Church blesses neighbors with 'La Casita' PDF Print E-mail

What started as a collective group of nonprofits coming together to create bring programs and resources to the Lansing Neighborhood has transformed into a neighborhood taking care of its own.

La Casita, which means little house in Spanish, is a place where neighbors can meet one another, get help, borrow books, be active and learn. It’s tucked next to Holy Cross Lutheran Church, by the intersection of Sunnyview Road and Lansing Avenue NE.

It emerged from discussions among nonprofits around the Fostering Hope Initiative in 2009, which aimed to cuts the need for foster care by strengthening families and neighborhoods, said Carrie Maheu, of Salem Leadership Foundation.

La Casita started as a leap of faith. There wasn’t a budget to begin a resource center, but the church was willing to donate the building, and Mano a Mano and Salem Leadership Foundation agreed to provide resources and staff.

“We never stopped to think we couldn’t do it,” Maheu said. “The partnerships were built to do that.”

If someone had said they couldn’t start the project until they had a coordinator or a budget, it may never have happened, Maheu said. All of La Casita’s partners had the same vision: to make this neighborhood robust and family-friendly.

“It’s that aspect of all of us coming together and supporting it,” she said.

Four years after La Casita opened its doors, it still doesn’t have a budget, but it’s been able to accomplish a surprising amount.

Kathy Martell, with Delta Kappa Gamma, created a one-room library that allows neighborhood children to check out books.

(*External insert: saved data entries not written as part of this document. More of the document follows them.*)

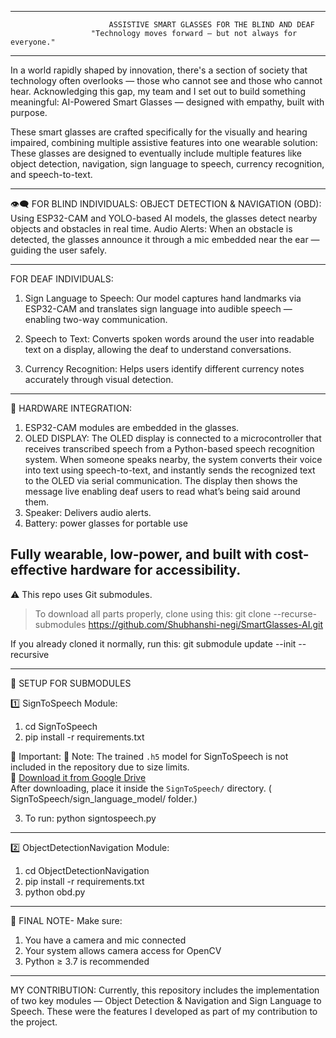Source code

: _________________________________________________________________________________________________________                        
                          ASSISTIVE SMART GLASSES FOR THE BLIND AND DEAF
                      "Technology moves forward — but not always for everyone."
_______________________________________________________________________________________________________
In a world rapidly shaped by innovation, there's a section of society that technology often overlooks — those who cannot see and those who cannot hear. Acknowledging this gap, my team and I set out to build something meaningful:
AI-Powered Smart Glasses — designed with empathy, built with purpose.

These smart glasses are crafted specifically for the visually and hearing impaired, combining multiple assistive features into one wearable solution:
These glasses are designed to eventually include multiple features like object detection, navigation, sign language to speech, currency recognition, and speech-to-text. 

----------------------------------------
👁️‍🗨️ FOR BLIND INDIVIDUALS:
 OBJECT DETECTION & NAVIGATION (OBD):
Using ESP32-CAM and YOLO-based AI models, the glasses detect nearby objects and obstacles in real time.
Audio Alerts:
When an obstacle is detected, the glasses announce it through a mic embedded near the ear — guiding the user safely.

-----------------------------------------
 FOR DEAF INDIVIDUALS:
 1. Sign Language to Speech:
Our model captures hand landmarks via ESP32-CAM and translates sign language into audible speech — enabling two-way communication.

2. Speech to Text:
Converts spoken words around the user into readable text on a display, allowing the deaf to understand conversations.

3. Currency Recognition:
Helps users identify different currency notes accurately through visual detection.

------------------------------------------
🔧 HARDWARE INTEGRATION:
1. ESP32-CAM modules are embedded in the glasses.
2. OLED DISPLAY: The OLED display is connected to a microcontroller that receives transcribed speech from a Python-based speech recognition system. When someone speaks nearby, the system converts their voice into text using speech-to-text, and instantly sends the recognized text to the OLED via serial communication. The display then shows the message live enabling deaf users to read what’s being said around them.
3. Speaker: Delivers audio alerts.
4. Battery: power glasses for portable use

Fully wearable, low-power, and built with cost-effective hardware for accessibility.
-------------------------------------------

⚠️ This repo uses Git submodules.
> To download all parts properly, clone using this:
git clone --recurse-submodules https://github.com/Shubhanshi-negi/SmartGlasses-AI.git

If you already cloned it normally, run this:  git submodule update --init --recursive

-------------------------------------------
📁 SETUP FOR SUBMODULES

1️⃣ SignToSpeech Module:
1. cd SignToSpeech
2. pip install -r requirements.txt

  📌 Important:
  📁 Note:
The trained `.h5` model for SignToSpeech is not included in the repository due to size limits.  
🔗 [Download it from Google Drive](https://drive.google.com/file/d/1RoNPkZ_BzZfCE9AXmiSz6cqsDgmLKqN8/view?usp=sharing)  
After downloading, place it inside the `SignToSpeech/` directory. ( SignToSpeech/sign_language_model/ folder.)

3. To run:
python signtospeech.py

---------------------------------------------
2️⃣ ObjectDetectionNavigation Module:
1. cd ObjectDetectionNavigation
2. pip install -r requirements.txt
3. python obd.py

----------------------------------------------
🙏 FINAL NOTE-
Make sure:
1. You have a camera and mic connected
2. Your system allows camera access for OpenCV
3. Python ≥ 3.7 is recommended

-----------------------------------------------

MY CONTRIBUTION:
Currently, this repository includes the implementation of two key modules — Object Detection & Navigation and Sign Language to Speech. These were the features I developed as part of my contribution to the project.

She also reads to children who take classes with Willamette Education Service District across the street.

La Casita regularly hosts exercise classes, lets children play basketball in the church gym, hosts summer gardening camps and opens its doors for other nonprofits to teach classes.

Neighbors can pop in looking for resources. Since the neighborhood has many Spanish speakers, people often stop by when they don’t understand a letter they received, said Maria Lemus, La Casita coordinator.

That low-key, non-agency feel lessens the barriers to asking for help. “It’s supposed to be like walking into your neighbor’s house,” Maheu said.

Over the years, the partners have brought a variety of programs to the center. Some worked, while others weren’t what the community wanted.

Now, the neighbors have taken ownership of the house. They suggest program ideas, volunteer without being asked, take responsibility for keeping the place clean and generally treat it like their own homes.

When the weekly coffee hour was created, it was a structured time for women to come and talk about their lives over a cup of java. The women were all strangers referred by case managers.

Over time, the ladies who showed up made it into a potluck lunch with people coming and going as they were able.

Lemus is there in case the women need anything, but she’s treated just like one of the ladies. She’s a friend, a neighbor.

If one of the ladies has a friend she knows could use some support, she invites her to coffee, Lemus said.

Through La Casita, Maheu said the partners did what it set out to do: They created a friendly house neighbors could use and brought resources spread throughout the community to a place residents could access right next door.